The Qatar Foundation hosts a community of elite international partners dedicated to education, research and community development at its sprawling campus.
In a statement, it said future plans include the Sidra Academic Medical Centre, funded by a $7.9bn endowment, with a mission of clinical care, medical education and bio-medical research.
The Qatar Robotic Surgery Centre will demonstrate medical robotic technology, train students and surgeons from Qatar and the region, and participate in further development of the technology which the QF statement said enabled operations to be conducted to a degree of precision far beyond the capabilities of the human hand.
The endowment of the HH the Emir Sheikh Hamad bin Khalifa al-Thani Chair in Contemporary Islamic Studies at Oxford University will include conferences, lecture series, seminars and joint publications. The post-holder will be a member of the Faculty of Oriental Studies and a fellow of St Antony’s College, where the Middle East Centre is based.
Brown welcomed the “increasingly close educational and research links between top British universities and Qatar Foundation.”
“These two announcements form exciting new strands to our shared pursuit of technological and academic excellence. I congratulate Qatar Foundation, Imperial College London and Oxford University,” he said.
Qatar Foundation president Mohamed Fathy Saoud said the institution was “creating one of the world’s most exciting educational and research centres because it knows the Middle East region’s future lies in the development of human capital and the application of knowledge.”
“We are partnering with elite universities that are leaders in select areas of education and research.
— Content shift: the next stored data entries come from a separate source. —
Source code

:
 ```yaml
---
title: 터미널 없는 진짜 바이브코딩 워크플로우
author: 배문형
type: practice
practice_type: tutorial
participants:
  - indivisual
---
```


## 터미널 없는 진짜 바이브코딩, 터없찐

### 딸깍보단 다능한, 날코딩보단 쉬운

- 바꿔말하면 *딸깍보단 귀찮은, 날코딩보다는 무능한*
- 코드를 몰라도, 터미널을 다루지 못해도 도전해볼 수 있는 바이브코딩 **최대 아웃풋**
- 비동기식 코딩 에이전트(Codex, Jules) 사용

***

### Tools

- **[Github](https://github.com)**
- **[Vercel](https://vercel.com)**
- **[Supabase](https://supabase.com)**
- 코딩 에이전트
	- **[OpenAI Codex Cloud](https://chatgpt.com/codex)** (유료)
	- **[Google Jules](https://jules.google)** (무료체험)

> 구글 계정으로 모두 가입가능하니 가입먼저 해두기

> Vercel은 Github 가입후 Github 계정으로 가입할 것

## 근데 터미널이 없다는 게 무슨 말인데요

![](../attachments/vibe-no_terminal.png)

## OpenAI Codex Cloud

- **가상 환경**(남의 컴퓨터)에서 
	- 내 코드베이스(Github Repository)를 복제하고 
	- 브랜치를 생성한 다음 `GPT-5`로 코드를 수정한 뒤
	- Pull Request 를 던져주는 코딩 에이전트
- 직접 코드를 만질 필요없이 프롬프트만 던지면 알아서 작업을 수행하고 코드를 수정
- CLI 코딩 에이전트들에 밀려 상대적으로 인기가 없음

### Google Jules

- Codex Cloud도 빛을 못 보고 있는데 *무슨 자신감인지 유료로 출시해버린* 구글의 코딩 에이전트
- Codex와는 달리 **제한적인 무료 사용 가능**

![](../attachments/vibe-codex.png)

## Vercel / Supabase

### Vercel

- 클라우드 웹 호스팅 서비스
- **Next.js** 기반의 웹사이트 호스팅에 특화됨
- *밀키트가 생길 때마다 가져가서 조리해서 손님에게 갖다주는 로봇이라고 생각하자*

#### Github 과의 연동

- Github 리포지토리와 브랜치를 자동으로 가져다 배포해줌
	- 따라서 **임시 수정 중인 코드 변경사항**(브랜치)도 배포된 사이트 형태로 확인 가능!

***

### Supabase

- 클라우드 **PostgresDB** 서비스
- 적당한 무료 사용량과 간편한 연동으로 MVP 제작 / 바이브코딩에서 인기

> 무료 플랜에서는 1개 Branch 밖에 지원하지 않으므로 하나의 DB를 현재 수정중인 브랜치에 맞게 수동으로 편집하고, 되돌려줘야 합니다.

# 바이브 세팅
Oxford University and Imperial College will make the UK’s first substantial contribution to the creation of a knowledge-based society in the heart of the Middle East,” Saoud said.
Rector of Imperial College London Sir Roy Anderson said: “Imperial College looks to translate research advances into innovations that improve quality of life, and we are thrilled that Qatar Foundation’s appetite for innovation matches our own.
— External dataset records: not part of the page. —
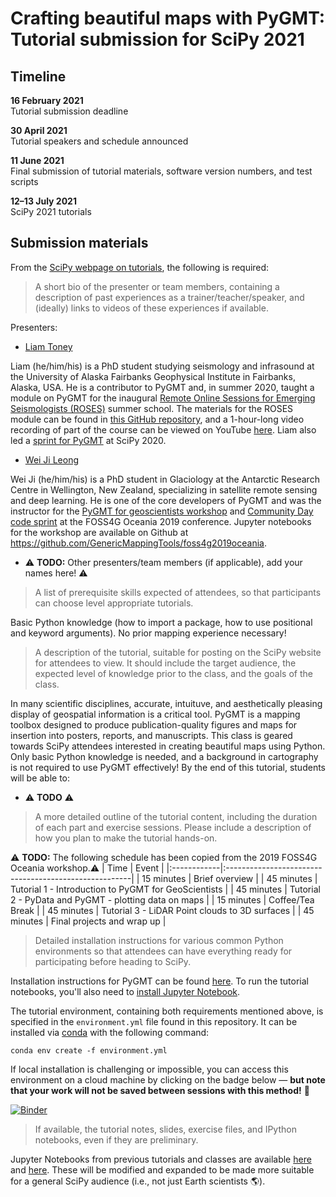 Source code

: # Crafting beautiful maps with PyGMT: Tutorial submission for SciPy 2021

## Timeline

**16 February 2021**  
Tutorial submission deadline

**30 April 2021**  
Tutorial speakers and schedule announced

**11 June 2021**  
Final submission of tutorial materials, software version numbers, and test
scripts

**12–13 July 2021**  
SciPy 2021 tutorials

## Submission materials

From the
[SciPy webpage on tutorials](https://www.scipy2021.scipy.org/tutorials), the
following is required:

> A short bio of the presenter or team members, containing a description of
  past experiences as a trainer/teacher/speaker, and (ideally) links to videos
  of these experiences if available.

Presenters:
* [Liam Toney](https://liam.earth/)

Liam (he/him/his) is a PhD student studying seismology and infrasound at the
University of Alaska Fairbanks Geophysical Institute in Fairbanks, Alaska, USA.
He is a contributor to PyGMT and, in summer 2020, taught a module on PyGMT for
the inaugural
[Remote Online Sessions for Emerging Seismologists (ROSES)](https://www.iris.edu/hq/inclass/course/roses)
summer school. The materials for the ROSES module can be found in
[this GitHub repository](https://github.com/fdannemanndugick/roses2020), and a
1-hour-long video recording of part of the course can be viewed on YouTube
[here](https://youtu.be/SSIGJEe0BIk). Liam also led a
[sprint for PyGMT](https://github.com/GenericMappingTools/pygmt/issues?q=label%3Ascipy-sprint)
at SciPy 2020.

* [Wei Ji Leong](https://github.com/weiji14)

Wei Ji (he/him/his) is a PhD student in Glaciology at the Antarctic Research
Centre in Wellington, New Zealand, specializing in satellite remote sensing and
deep learning. He is one of the core developers of PyGMT and was the instructor
for the [PyGMT for geoscientists workshop](https://2019.foss4g-oceania.org/schedule/2019-11-12?sessionId=SPGUQV)
and [Community Day code sprint](https://2019.foss4g-oceania.org/community-day)
at the FOSS4G Oceania 2019 conference. Jupyter notebooks for the workshop are
available on Github at https://github.com/GenericMappingTools/foss4g2019oceania.

* ⚠️ **TODO:** Other presenters/team members (if applicable), add your names here! ⚠️

> A list of prerequisite skills expected of attendees, so that participants can
  choose level appropriate tutorials.

Basic Python knowledge (how to import a package, how to use positional and keyword
arguments). No prior mapping experience necessary!

> A description of the tutorial, suitable for posting on the SciPy website for
  attendees to view. It should include the target audience, the expected level
  of knowledge prior to the class, and the goals of the class.

In many scientific disciplines, accurate, intuituve, and aesthetically pleasing
display of geospatial information is a critical tool. PyGMT is a mapping toolbox
designed to produce publication-quality figures and maps for insertion into posters,
reports, and manuscripts. This class is geared towards SciPy attendees interested in
creating beautiful maps using Python. Only basic Python knowledge is needed, and a
background in cartography is not required to use PyGMT effectively! By the end of this tutorial, students will be able to:

* ⚠️ **TODO** ⚠️

> A more detailed outline of the tutorial content, including the duration of
  each part and exercise sessions. Please include a description of how you plan
  to make the tutorial hands-on.

⚠️ **TODO:** The following schedule has been copied from the 2019 FOSS4G Oceania workshop.⚠️
|  Time       | Event                                                 |
|:------------|:------------------------------------------------------|
| 15 minutes  | Brief overview                                        |
| 45 minutes  | Tutorial 1 - Introduction to PyGMT for GeoScientists  |
| 45 minutes  | Tutorial 2 - PyData and PyGMT - plotting data on maps |
| 15 minutes  | Coffee/Tea Break                                      |
| 45 minutes  | Tutorial 3 - LiDAR Point clouds to 3D surfaces        |
| 45 minutes  | Final projects and wrap up                            |

> Detailed installation instructions for various common Python environments so
  that attendees can have everything ready for participating before heading to
  SciPy.

Installation instructions for PyGMT can be found
[here](https://www.pygmt.org/latest/install.html). To run the tutorial
notebooks, you'll also need to
[install Jupyter Notebook](https://jupyter.org/install).

The tutorial environment, containing both requirements mentioned above, is specified
in the `environment.yml` file found in this repository. It can be installed via
[conda](https://docs.conda.io/en/latest/) with the following command:
```
conda env create -f environment.yml
```

If local installation is challenging or impossible, you can access this environment
on a cloud machine by clicking on the badge below — **but note that your work will
not be saved between sessions with this method!** 🚨

[![Binder](https://binder.pangeo.io/badge_logo.svg)](https://binder.pangeo.io/v2/gh/GenericMappingTools/scipy2021/main)

> If available, the tutorial notes, slides, exercise files, and IPython
  notebooks, even if they are preliminary.

Jupyter Notebooks from previous tutorials and classes are available
[here](https://github.com/GenericMappingTools/foss4g2019oceania) and
[here](https://github.com/fdannemanndugick/roses2020/tree/master/unit08).
These will be modified and expanded to be made more suitable for a general SciPy
audience (i.e., not just Earth scientists 🌎).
“The use of robotic devices in medicine is a field that holds a great deal of promise, and this is a wonderful opportunity for Imperial College to help make tangible contributions to Qatar’s scientific and medical development.”
Vice Chancellor of the University of Oxford John Hood said: “The establishment of the new chair in contemporary Islamic studies opens an exciting new era of exchange and co-operation between Oxford and the Middle East, through the Qatar Faculty of Islamic Studies.
“Given the importance of Islam today, both in European society and in world affairs generally, there could be no subject of greater importance for Oxford’s Middle East studies community to address.
“We look forward to working with our colleagues in this excellent new centre, to promote a new generation of thinkers in Europe and the Muslim world committed to innovative scholarship and mutual understanding.”